--- Work to be completed ---
What lines of the data below hold "citep"? Show them.

--- Records for this task ---
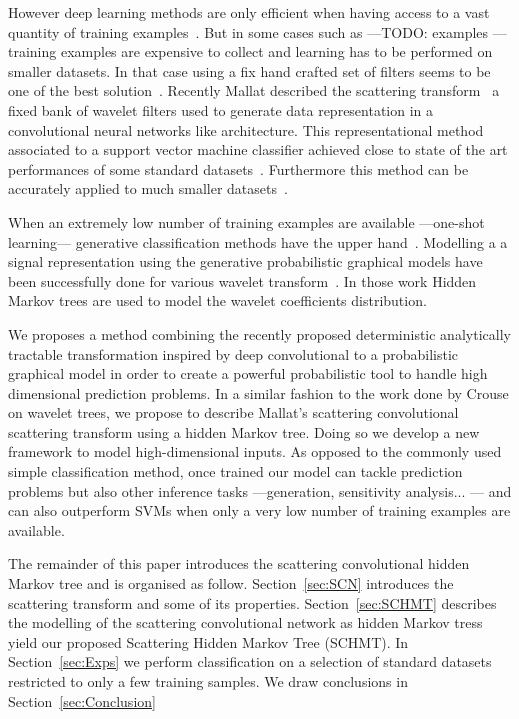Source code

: \documentclass{article}
\begin{document}
	However deep learning methods are only efficient when having access to a vast quantity of training examples~\citep{link to paper at end of paragraph}. But in some cases such as ---TODO: examples --- training examples are expensive to collect and learning has to be performed on smaller datasets. In that case using a fix hand crafted set of filters seems to be one of the best solution~\citep{hand crafter filter, wavelet}. Recently Mallat described the scattering transform~\citep{gis mallat} a fixed bank of wavelet filters used to generate data representation in a convolutional neural networks like architecture. This representational method associated to a support vector machine classifier achieved close to state of the art performances of some standard datasets~\citep{bruna}. Furthermore this method can be accurately applied to much smaller datasets~\citep{texture clf}.
	
	When an extremely low number of training examples are available ---one-shot learning--- generative classification methods have the upper hand~\citep{one-shot learning, better generative}. Modelling a a signal representation using the generative probabilistic graphical models have been successfully done for various wavelet transform~\citep{Crouse, kingsbury}. In those work Hidden Markov trees are used to model the wavelet coefficients distribution.

    
	We proposes a method combining the recently proposed deterministic analytically tractable transformation inspired by deep convolutional to a probabilistic graphical model in order to create a powerful probabilistic tool to handle high dimensional prediction problems. In a similar fashion to the work done by Crouse on wavelet trees, we propose to describe Mallat's scattering convolutional scattering transform using a hidden Markov tree. Doing so we develop a new framework to model high-dimensional inputs. As opposed to the commonly used simple classification method, once trained our model can tackle prediction problems but also other inference tasks ---\eg generation, sensitivity analysis... --- and can also outperform SVMs when only a very low number of training examples are available.

  The remainder of this paper introduces the scattering convolutional hidden Markov tree and is organised as follow. Section~\ref{sec:SCN} introduces the scattering transform and some of its properties. Section~\ref{sec:SCHMT} describes the modelling of the scattering convolutional network as hidden Markov tress yield our proposed Scattering Hidden Markov Tree (SCHMT). In Section~\ref{sec:Exps} we perform classification on a selection of standard datasets restricted to only a few training samples. We draw conclusions in Section~\ref{sec:Conclusion}
\end{document}
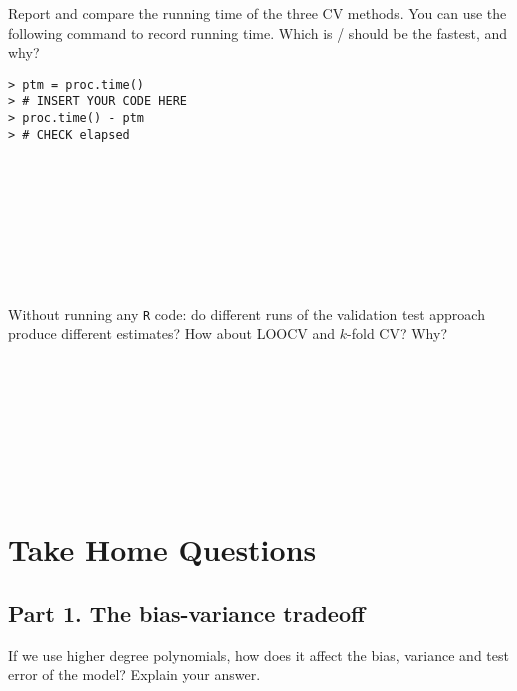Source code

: \documentclass{article}
\begin{document}
Report and compare the running time of the three CV methods. You can use the
following command to record running time. Which is / should be the fastest, and
why?
\begin{Verbatim}[frame=single]
> ptm = proc.time()
> # INSERT YOUR CODE HERE
> proc.time() - ptm
> # CHECK elapsed
\end{Verbatim}

\begin{Verbatim}[frame=single]









\end{Verbatim}

Without running any \texttt{R} code: do different runs of the validation test
approach produce different estimates? How about LOOCV and $k$-fold CV? Why?

\begin{Verbatim}[frame=single]









\end{Verbatim}

\bigskip

\section*{Take Home Questions}

\subsection*{Part 1. The bias-variance tradeoff}

If we use higher degree polynomials, how does it affect the bias, variance and test error of the model? Explain your answer.
\begin{Verbatim}[frame=single]



\end{Verbatim}
\end{document}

--- Answer ---
	However deep learning methods are only efficient when having access to a vast quantity of training examples~\citep{link to paper at end of paragraph}. But in some cases such as ---TODO: examples --- training examples are expensive to collect and learning has to be performed on smaller datasets. In that case using a fix hand crafted set of filters seems to be one of the best solution~\citep{hand crafter filter, wavelet}. Recently Mallat described the scattering transform~\citep{gis mallat} a fixed bank of wavelet filters used to generate data representation in a convolutional neural networks like architecture. This representational method associated to a support vector machine classifier achieved close to state of the art performances of some standard datasets~\citep{bruna}. Furthermore this method can be accurately applied to much smaller datasets~\citep{texture clf}.
	When an extremely low number of training examples are available ---one-shot learning--- generative classification methods have the upper hand~\citep{one-shot learning, better generative}. Modelling a a signal representation using the generative probabilistic graphical models have been successfully done for various wavelet transform~\citep{Crouse, kingsbury}. In those work Hidden Markov trees are used to model the wavelet coefficients distribution.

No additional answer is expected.